Paralı, gerici, anti- bilimsel uygulamalar ile eğitim hakkımız gasp edilmektedir.

Giderek ağırlaşan yaşam şartları ile yaşam hakkımız gasp edilmektedir.

Ölüm ve meta düzeni olan kapitalizm örgütlü bir şekilde saldırmaktadır. Bizler de bu ölüm ve meta düzenine karşı koyabilmenin yolunun örgütlenmekten geçtiğini biliyoruz!

İntihar eden arkadaşlarımızın; Sibel’in, Hakan’ın…

İş cinayetlerinde ve polis şiddetinde katledilen arkadaşlarımızın; Oğuzhan’ın, Burak’ın, Berkin’in…

Kadın cinayetlerinde öldürülen arkadaşlarımızın; Ceren’in, Helin’in, Şeyma’nın…

Göç yollarında kıyıya vuran bedeni ile Aylan’ın hesabını sormak için geleceğimize, yaşam ve eğitim hakkımıza sahip çıkalım! Örgütlü mücadeleyi büyütelim!

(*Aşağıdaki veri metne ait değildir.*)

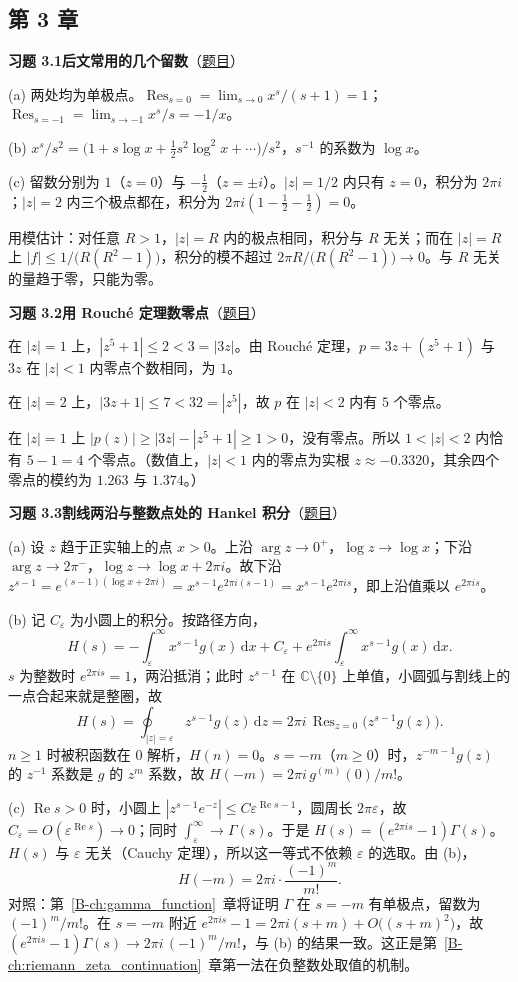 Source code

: \documentclass[11pt,a4paper]{article}
\DeclareMathOperator{\Res}{Res}
\newcommand{\CC}{\mathbb{C}}
\newcommand{\dd}{\,\mathrm{d}}
\renewcommand{\Re}{\operatorname{Re}}
\newcommand{\bref}[1]{\ref*{B-#1}}
\newcommand{\Sol}[2]{%
  \par\addvspace{1.2em}\noindent
  \hypertarget{s:#1}{}\textbf{习题 #1\quad #2}\hfill{\small（\hyperlink{q:#1}{题目}）}\par
  \nopagebreak\smallskip}
\begin{document}
\subsection*{第 3 章}

\Sol{3.1}{后文常用的几个留数}
(a) 两处均为单极点。$\Res_{s=0}=\lim_{s\to0}x^s/(s+1)=1$；$\Res_{s=-1}=\lim_{s\to-1}x^s/s=-1/x$。

(b) $x^s/s^2=\bigl(1+s\log x+\tfrac12s^2\log^2x+\cdots\bigr)/s^2$，$s^{-1}$ 的系数为 $\log x$。

(c) 留数分别为 $1$（$z=0$）与 $-\tfrac12$（$z=\pm i$）。$|z|=1/2$ 内只有 $z=0$，积分为 $2\pi i$；$|z|=2$ 内三个极点都在，积分为 $2\pi i(1-\tfrac12-\tfrac12)=0$。

用模估计：对任意 $R>1$，$|z|=R$ 内的极点相同，积分与 $R$ 无关；而在 $|z|=R$ 上 $|f|\le1/\bigl(R(R^2-1)\bigr)$，积分的模不超过 $2\pi R/\bigl(R(R^2-1)\bigr)\to0$。与 $R$ 无关的量趋于零，只能为零。

\Sol{3.2}{用 Rouché 定理数零点}
在 $|z|=1$ 上，$|z^5+1|\le2<3=|3z|$。由 Rouché 定理，$p=3z+(z^5+1)$ 与 $3z$ 在 $|z|<1$ 内零点个数相同，为 $1$。

在 $|z|=2$ 上，$|3z+1|\le7<32=|z^5|$，故 $p$ 在 $|z|<2$ 内有 $5$ 个零点。

在 $|z|=1$ 上 $|p(z)|\ge|3z|-|z^5+1|\ge1>0$，没有零点。所以 $1<|z|<2$ 内恰有 $5-1=4$ 个零点。（数值上，$|z|<1$ 内的零点为实根 $z\approx-0.3320$，其余四个零点的模约为 $1.263$ 与 $1.374$。）

\Sol{3.3}{割线两沿与整数点处的 Hankel 积分}
(a) 设 $z$ 趋于正实轴上的点 $x>0$。上沿 $\arg z\to0^+$，$\log z\to\log x$；下沿 $\arg z\to2\pi^-$，$\log z\to\log x+2\pi i$。故下沿
$z^{s-1}=e^{(s-1)(\log x+2\pi i)}=x^{s-1}e^{2\pi i(s-1)}=x^{s-1}e^{2\pi is}$，即上沿值乘以 $e^{2\pi is}$。

(b) 记 $C_\varepsilon$ 为小圆上的积分。按路径方向，
\[
  H(s)=-\int_\varepsilon^\infty x^{s-1}g(x)\dd x+C_\varepsilon+e^{2\pi is}\int_\varepsilon^\infty x^{s-1}g(x)\dd x .
\]
$s$ 为整数时 $e^{2\pi is}=1$，两沿抵消；此时 $z^{s-1}$ 在 $\CC\setminus\{0\}$ 上单值，小圆弧与割线上的一点合起来就是整圈，故
\[
  H(s)=\oint_{|z|=\varepsilon}z^{s-1}g(z)\dd z=2\pi i\,\Res_{z=0}\bigl(z^{s-1}g(z)\bigr).
\]
$n\ge1$ 时被积函数在 $0$ 解析，$H(n)=0$。$s=-m$（$m\ge0$）时，$z^{-m-1}g(z)$ 的 $z^{-1}$ 系数是 $g$ 的 $z^m$ 系数，故 $H(-m)=2\pi i\,g^{(m)}(0)/m!$。

(c) $\Re s>0$ 时，小圆上 $|z^{s-1}e^{-z}|\le C\varepsilon^{\Re s-1}$，圆周长 $2\pi\varepsilon$，故 $C_\varepsilon=O(\varepsilon^{\Re s})\to0$；同时 $\int_\varepsilon^\infty\to\Gamma(s)$。于是 $H(s)=(e^{2\pi is}-1)\Gamma(s)$。$H(s)$ 与 $\varepsilon$ 无关（Cauchy 定理），所以这一等式不依赖 $\varepsilon$ 的选取。由 (b)，
\[
  H(-m)=2\pi i\cdot\frac{(-1)^m}{m!}.
\]
对照：第~\bref{ch:gamma_function}~章将证明 $\Gamma$ 在 $s=-m$ 有单极点，留数为 $(-1)^m/m!$。在 $s=-m$ 附近 $e^{2\pi is}-1=2\pi i(s+m)+O\bigl((s+m)^2\bigr)$，故 $(e^{2\pi is}-1)\Gamma(s)\to2\pi i\,(-1)^m/m!$，与 (b) 的结果一致。这正是第~\bref{ch:riemann_zeta_continuation}~章第一法在负整数处取值的机制。
\end{document}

Liseliler birliğe, DLB’ye!

(Liselilerin Sesi Mart 2020 tarihli 95. sayısından alınmıştır.)

 

 

 

 

 

Liselilere karşı baskı politikası artıyor

 

Derinleşen ekonomik krizle birlikte iktidarın zorbalığı da artıyor. Eğitimde gençliği zehirleyen kapitalist sistem ve iktidarı, buna karşı gelenleri yaş, hastalık ya da cinsiyetine bakmadan baskı altına almaya çalışıyor. Son dönemlerde gençlik eylemleri artmaya başladıkça üniversiteli ve liseli gençliği hedef alan baskılar da tırmandırılıyor.

***

“Parasız, bilimsel, ana dilde eğitim!” ve “Yolumuz işçi sınıfının yoludur!” diyen Devrimci Liseliler Birliği’nin eylemler örgütlemesi ve okullarda verdiği mücadele sermaye devletini rahatsız ediyor.

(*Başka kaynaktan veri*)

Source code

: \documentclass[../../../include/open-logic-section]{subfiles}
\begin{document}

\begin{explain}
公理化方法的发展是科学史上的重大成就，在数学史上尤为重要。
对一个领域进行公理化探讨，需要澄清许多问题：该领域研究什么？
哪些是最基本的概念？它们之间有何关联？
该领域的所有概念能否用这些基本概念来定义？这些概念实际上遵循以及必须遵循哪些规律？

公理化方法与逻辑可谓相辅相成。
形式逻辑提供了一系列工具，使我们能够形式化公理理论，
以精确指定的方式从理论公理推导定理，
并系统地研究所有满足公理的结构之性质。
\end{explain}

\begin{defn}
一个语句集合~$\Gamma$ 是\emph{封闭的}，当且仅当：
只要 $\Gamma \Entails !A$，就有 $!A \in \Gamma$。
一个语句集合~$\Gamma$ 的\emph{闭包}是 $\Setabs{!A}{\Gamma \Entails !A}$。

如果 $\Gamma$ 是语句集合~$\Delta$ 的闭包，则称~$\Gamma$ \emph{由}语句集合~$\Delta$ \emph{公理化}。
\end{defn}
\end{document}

Son dönemde İstanbul’da yaşanan polis saldırıları, Ankara’da yaşanan faşist saldırı ve gözaltında yapılan işkence, Çorlu’da yapılan “şafak operasyonu”nun ardından bir DLB’linin tutuklanması bu durumun en somut örneklerinden sadece birkaçı.

Çorlu’da gözaltına alınan DLB’liye “neden DLB başka örgütlere git” diyen polis, DLB’den rahatsız olduğunu açıkça belirtmiş ve gençliğin devrimciler ile yan yana olmasından korktuğunu belli etmiştir.

Ankara’da aileleri arayıp “çocuklarınızı devrimcilerden uzak tutun yoksa başı yanar” demeleri, gözaltı sürecinde ise “sizi bitireceğiz” gibi cümleler kurmaları bize açıkça gösteriyor ki, gençlikten ve DLB’den korkuyorlar. Korkularının sebebi çok açık, dünyanın ve ülkenin geleceği biziz. Bizleri ne kadar teslim alırlarsa düzenleri bir o kadar devam eder diye düşünüyorlar. İstiyorlar ki, liseliler devrimcilerle yan yana gelmesin, işçi sınıfının mücadelesinden uzak dursun, kendi sömürü düzenleri içinde yok olup gitsin.

Geleceğimizden asla vazgeçmeyeceğiz. Bizleri gözaltına alarak, tutuklayarak, ne sıra arkadaşlarımızdan ayırabilirsiniz ne de işçi sınıfı mücadelesinden uzak tutabilirsiniz.

***

Bizi bu köhnemiş düzene mahkûm etmek isteyen, tutuklayıp dört duvar arasına koyanlardan, eşit-parasız ve nitelikli eğitim hakkımızı elimizden alanlardan korkmuyoruz. Bizler baş eğmezliği Denizlerden, Mahirlerden, İbrahimlerden öğrendik. Onların bize bıraktığı devrimin ve sosyalizmin kızıl bayrağını her yerde dalgalandırmaya devam edeceğiz.